╭─ Recorded data

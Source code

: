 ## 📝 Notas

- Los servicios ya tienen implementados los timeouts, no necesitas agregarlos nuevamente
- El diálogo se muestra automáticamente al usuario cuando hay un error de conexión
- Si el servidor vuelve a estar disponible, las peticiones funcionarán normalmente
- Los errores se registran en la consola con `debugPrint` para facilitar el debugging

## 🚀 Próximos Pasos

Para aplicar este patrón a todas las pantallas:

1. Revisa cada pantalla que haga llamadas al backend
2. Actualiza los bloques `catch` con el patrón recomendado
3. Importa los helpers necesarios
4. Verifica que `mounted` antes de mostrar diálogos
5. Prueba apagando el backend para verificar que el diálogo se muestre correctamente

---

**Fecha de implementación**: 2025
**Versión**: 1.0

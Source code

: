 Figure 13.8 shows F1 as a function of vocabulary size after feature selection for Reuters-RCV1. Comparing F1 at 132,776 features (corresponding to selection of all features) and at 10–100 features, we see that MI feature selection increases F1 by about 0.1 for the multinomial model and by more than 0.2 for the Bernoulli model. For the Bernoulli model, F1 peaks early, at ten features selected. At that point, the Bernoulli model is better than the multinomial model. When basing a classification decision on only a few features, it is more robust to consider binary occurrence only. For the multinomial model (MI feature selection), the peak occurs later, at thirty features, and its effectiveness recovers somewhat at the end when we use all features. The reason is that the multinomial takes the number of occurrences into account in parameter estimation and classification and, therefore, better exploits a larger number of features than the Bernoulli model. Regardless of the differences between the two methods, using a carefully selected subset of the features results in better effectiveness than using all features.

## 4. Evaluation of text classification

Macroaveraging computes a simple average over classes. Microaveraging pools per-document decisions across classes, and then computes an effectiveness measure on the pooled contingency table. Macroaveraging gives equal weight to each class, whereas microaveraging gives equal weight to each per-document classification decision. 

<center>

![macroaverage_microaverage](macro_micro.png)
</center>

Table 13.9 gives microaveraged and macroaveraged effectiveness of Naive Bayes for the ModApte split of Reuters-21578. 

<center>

╰─

» **What you will do**: Every record, copied exactly, is the expected answer.

» **Result for this exercise**:
Source code

: ## 📝 Notas

- Los servicios ya tienen implementados los timeouts, no necesitas agregarlos nuevamente
- El diálogo se muestra automáticamente al usuario cuando hay un error de conexión
- Si el servidor vuelve a estar disponible, las peticiones funcionarán normalmente
- Los errores se registran en la consola con `debugPrint` para facilitar el debugging

## 🚀 Próximos Pasos

Para aplicar este patrón a todas las pantallas:

1. Revisa cada pantalla que haga llamadas al backend
2. Actualiza los bloques `catch` con el patrón recomendado
3. Importa los helpers necesarios
4. Verifica que `mounted` antes de mostrar diálogos
5. Prueba apagando el backend para verificar que el diálogo se muestre correctamente

---

**Fecha de implementación**: 2025
**Versión**: 1.0

Source code

: Figure 13.8 shows F1 as a function of vocabulary size after feature selection for Reuters-RCV1. Comparing F1 at 132,776 features (corresponding to selection of all features) and at 10–100 features, we see that MI feature selection increases F1 by about 0.1 for the multinomial model and by more than 0.2 for the Bernoulli model. For the Bernoulli model, F1 peaks early, at ten features selected. At that point, the Bernoulli model is better than the multinomial model. When basing a classification decision on only a few features, it is more robust to consider binary occurrence only. For the multinomial model (MI feature selection), the peak occurs later, at thirty features, and its effectiveness recovers somewhat at the end when we use all features. The reason is that the multinomial takes the number of occurrences into account in parameter estimation and classification and, therefore, better exploits a larger number of features than the Bernoulli model. Regardless of the differences between the two methods, using a carefully selected subset of the features results in better effectiveness than using all features.

## 4. Evaluation of text classification

Macroaveraging computes a simple average over classes. Microaveraging pools per-document decisions across classes, and then computes an effectiveness measure on the pooled contingency table. Macroaveraging gives equal weight to each class, whereas microaveraging gives equal weight to each per-document classification decision. 

<center>

![macroaverage_microaverage](macro_micro.png)
</center>

Table 13.9 gives microaveraged and macroaveraged effectiveness of Naive Bayes for the ModApte split of Reuters-21578. 

<center>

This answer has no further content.